WHAT IS NEEDED → In the records, find each line where "Google" occurs, and copy it.

---------------

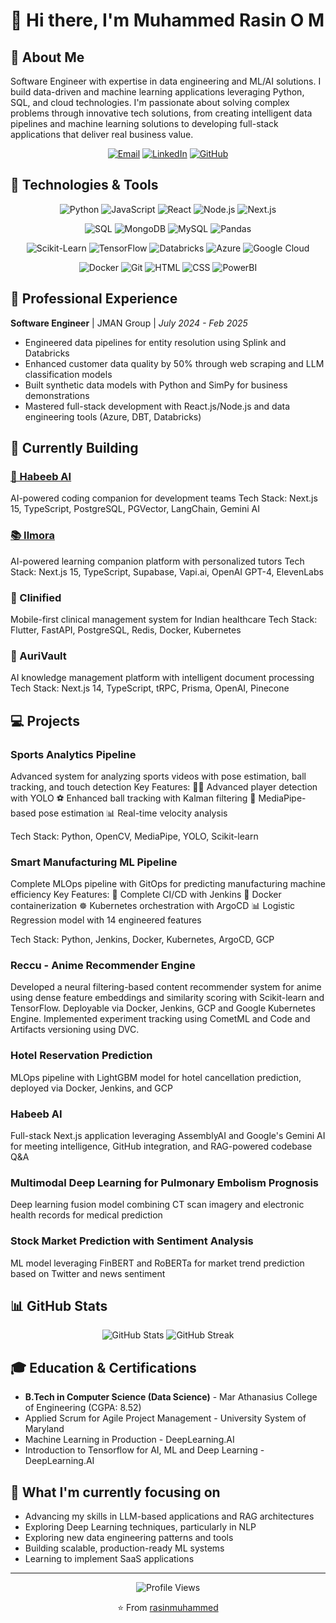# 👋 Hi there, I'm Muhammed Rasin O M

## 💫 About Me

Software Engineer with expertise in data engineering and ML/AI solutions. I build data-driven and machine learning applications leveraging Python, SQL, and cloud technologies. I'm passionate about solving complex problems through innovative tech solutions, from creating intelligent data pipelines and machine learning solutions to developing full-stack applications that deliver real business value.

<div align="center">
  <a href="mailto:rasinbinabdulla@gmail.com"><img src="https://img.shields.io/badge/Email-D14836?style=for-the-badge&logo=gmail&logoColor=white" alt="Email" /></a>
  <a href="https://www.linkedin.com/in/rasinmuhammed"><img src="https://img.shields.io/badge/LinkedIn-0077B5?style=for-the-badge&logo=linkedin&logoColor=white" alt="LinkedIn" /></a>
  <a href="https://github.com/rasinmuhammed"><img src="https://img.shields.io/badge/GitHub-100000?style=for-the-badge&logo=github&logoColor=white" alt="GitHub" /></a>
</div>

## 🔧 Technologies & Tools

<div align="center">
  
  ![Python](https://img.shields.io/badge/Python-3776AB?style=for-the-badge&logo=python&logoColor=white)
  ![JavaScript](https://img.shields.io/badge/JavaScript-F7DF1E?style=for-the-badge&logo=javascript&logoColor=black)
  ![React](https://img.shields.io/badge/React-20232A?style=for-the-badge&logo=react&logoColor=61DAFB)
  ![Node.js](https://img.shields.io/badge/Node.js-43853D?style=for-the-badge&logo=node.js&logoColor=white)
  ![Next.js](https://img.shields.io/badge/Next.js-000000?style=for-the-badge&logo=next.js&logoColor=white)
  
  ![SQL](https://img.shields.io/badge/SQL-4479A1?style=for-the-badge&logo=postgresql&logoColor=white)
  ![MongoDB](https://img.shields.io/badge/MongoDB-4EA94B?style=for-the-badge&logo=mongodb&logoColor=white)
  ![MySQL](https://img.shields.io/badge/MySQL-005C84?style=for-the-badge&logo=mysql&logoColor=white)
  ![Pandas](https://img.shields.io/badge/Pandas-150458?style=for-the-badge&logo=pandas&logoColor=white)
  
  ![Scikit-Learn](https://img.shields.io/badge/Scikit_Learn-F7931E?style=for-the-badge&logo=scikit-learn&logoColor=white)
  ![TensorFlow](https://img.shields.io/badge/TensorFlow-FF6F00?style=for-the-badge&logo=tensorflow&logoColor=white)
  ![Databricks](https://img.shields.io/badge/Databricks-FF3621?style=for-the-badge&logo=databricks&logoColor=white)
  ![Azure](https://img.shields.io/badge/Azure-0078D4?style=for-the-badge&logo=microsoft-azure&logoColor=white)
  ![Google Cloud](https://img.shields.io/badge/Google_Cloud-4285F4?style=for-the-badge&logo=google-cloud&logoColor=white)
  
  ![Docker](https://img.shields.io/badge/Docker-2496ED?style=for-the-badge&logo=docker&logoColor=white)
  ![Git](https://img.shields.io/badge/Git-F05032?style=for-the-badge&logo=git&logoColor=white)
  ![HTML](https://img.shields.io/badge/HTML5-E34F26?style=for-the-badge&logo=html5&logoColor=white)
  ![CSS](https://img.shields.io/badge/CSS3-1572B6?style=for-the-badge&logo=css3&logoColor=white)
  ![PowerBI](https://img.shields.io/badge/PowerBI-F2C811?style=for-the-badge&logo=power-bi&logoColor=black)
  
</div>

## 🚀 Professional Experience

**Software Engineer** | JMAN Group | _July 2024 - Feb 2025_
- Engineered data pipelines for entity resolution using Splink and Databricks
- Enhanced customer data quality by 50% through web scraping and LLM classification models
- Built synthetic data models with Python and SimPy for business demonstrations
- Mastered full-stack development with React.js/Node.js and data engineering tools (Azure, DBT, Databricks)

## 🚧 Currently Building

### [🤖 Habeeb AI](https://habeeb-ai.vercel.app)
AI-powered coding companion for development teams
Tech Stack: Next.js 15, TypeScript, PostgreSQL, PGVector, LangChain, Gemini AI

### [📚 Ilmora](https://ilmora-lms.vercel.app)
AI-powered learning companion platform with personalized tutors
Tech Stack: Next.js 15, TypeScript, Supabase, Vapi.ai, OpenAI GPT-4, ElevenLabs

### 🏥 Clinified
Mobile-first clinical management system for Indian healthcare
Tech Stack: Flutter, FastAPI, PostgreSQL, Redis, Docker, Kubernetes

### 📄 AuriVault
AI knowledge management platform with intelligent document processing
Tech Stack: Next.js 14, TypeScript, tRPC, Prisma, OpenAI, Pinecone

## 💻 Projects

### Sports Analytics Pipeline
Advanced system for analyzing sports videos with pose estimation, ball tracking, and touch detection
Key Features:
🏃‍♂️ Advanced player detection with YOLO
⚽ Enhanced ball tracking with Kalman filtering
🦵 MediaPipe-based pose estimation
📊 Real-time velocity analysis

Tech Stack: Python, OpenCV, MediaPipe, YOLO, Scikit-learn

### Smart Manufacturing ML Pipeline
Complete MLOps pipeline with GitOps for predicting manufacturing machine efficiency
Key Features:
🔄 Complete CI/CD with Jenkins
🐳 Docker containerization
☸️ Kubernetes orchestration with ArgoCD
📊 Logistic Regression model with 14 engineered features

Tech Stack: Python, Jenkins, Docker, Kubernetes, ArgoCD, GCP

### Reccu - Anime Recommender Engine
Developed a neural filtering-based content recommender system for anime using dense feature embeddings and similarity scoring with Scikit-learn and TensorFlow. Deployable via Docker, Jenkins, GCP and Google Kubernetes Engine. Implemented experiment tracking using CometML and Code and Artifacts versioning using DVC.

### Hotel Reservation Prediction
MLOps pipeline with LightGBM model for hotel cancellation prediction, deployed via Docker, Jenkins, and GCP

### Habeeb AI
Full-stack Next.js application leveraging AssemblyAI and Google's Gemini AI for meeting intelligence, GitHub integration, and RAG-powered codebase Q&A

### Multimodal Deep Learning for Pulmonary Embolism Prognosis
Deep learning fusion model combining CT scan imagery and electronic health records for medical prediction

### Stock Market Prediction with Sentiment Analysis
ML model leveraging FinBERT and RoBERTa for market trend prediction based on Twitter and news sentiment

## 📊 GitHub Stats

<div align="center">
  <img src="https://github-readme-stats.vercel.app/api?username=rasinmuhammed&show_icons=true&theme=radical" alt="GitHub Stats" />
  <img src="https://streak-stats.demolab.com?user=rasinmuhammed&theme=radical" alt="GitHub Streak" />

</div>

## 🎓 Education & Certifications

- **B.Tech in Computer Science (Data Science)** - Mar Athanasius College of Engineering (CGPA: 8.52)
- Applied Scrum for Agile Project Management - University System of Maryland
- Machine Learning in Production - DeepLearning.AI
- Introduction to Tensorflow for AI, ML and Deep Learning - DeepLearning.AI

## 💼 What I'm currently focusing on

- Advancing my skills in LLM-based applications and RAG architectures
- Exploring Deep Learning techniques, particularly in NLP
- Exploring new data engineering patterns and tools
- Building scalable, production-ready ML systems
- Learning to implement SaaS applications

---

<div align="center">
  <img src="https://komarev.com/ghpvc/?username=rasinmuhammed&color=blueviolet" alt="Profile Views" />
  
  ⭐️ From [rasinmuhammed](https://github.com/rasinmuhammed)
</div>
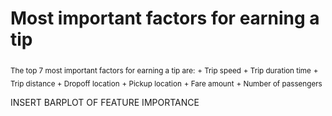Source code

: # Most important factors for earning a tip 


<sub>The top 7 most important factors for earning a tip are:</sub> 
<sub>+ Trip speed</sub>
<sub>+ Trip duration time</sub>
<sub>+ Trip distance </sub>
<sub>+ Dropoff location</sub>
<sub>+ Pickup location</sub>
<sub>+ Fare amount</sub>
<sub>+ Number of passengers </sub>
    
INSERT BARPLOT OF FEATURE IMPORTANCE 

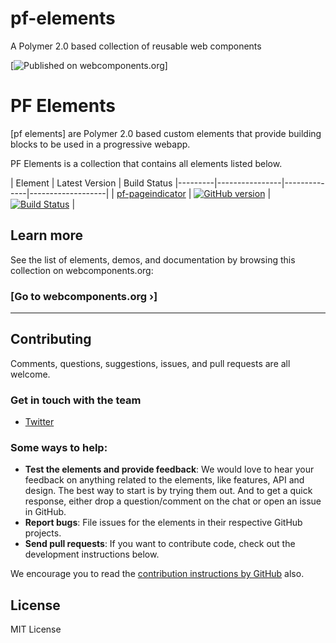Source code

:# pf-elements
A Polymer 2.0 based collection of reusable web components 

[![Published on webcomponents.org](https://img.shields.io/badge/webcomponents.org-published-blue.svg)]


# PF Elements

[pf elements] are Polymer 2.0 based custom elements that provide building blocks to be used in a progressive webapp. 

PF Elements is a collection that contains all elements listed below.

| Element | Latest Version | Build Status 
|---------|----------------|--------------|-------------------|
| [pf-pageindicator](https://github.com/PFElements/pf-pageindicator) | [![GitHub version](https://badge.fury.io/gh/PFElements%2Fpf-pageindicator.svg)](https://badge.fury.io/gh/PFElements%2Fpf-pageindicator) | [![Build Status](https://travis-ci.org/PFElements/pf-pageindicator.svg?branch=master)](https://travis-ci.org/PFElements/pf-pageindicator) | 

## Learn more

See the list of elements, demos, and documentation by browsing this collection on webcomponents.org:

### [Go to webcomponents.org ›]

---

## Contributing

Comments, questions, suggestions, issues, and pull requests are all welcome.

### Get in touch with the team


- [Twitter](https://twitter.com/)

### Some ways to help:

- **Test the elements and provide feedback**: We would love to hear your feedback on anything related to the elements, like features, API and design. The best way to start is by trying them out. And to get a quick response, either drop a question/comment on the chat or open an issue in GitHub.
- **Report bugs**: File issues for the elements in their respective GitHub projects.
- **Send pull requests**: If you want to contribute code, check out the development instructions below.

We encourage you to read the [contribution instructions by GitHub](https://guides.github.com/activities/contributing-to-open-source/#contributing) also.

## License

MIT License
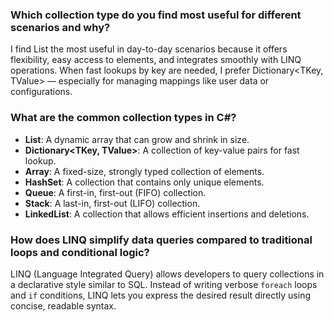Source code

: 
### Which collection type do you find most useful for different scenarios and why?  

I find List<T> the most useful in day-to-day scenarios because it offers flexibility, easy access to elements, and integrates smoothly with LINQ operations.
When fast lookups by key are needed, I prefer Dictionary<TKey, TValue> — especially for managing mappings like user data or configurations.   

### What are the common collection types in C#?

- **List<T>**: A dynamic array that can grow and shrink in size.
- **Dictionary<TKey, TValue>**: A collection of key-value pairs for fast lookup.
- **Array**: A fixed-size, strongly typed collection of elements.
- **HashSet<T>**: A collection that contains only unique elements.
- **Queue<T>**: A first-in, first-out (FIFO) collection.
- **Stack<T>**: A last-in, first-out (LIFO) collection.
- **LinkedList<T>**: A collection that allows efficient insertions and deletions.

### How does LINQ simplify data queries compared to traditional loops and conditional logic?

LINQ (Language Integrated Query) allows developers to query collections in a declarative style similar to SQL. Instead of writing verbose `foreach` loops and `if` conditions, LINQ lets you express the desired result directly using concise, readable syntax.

---------------

RESULT FOR THIS EXERCISE →
  ![Google Cloud](https://img.shields.io/badge/Google_Cloud-4285F4?style=for-the-badge&logo=google-cloud&logoColor=white)
Developed a neural filtering-based content recommender system for anime using dense feature embeddings and similarity scoring with Scikit-learn and TensorFlow. Deployable via Docker, Jenkins, GCP and Google Kubernetes Engine. Implemented experiment tracking using CometML and Code and Artifacts versioning using DVC.
Full-stack Next.js application leveraging AssemblyAI and Google's Gemini AI for meeting intelligence, GitHub integration, and RAG-powered codebase Q&A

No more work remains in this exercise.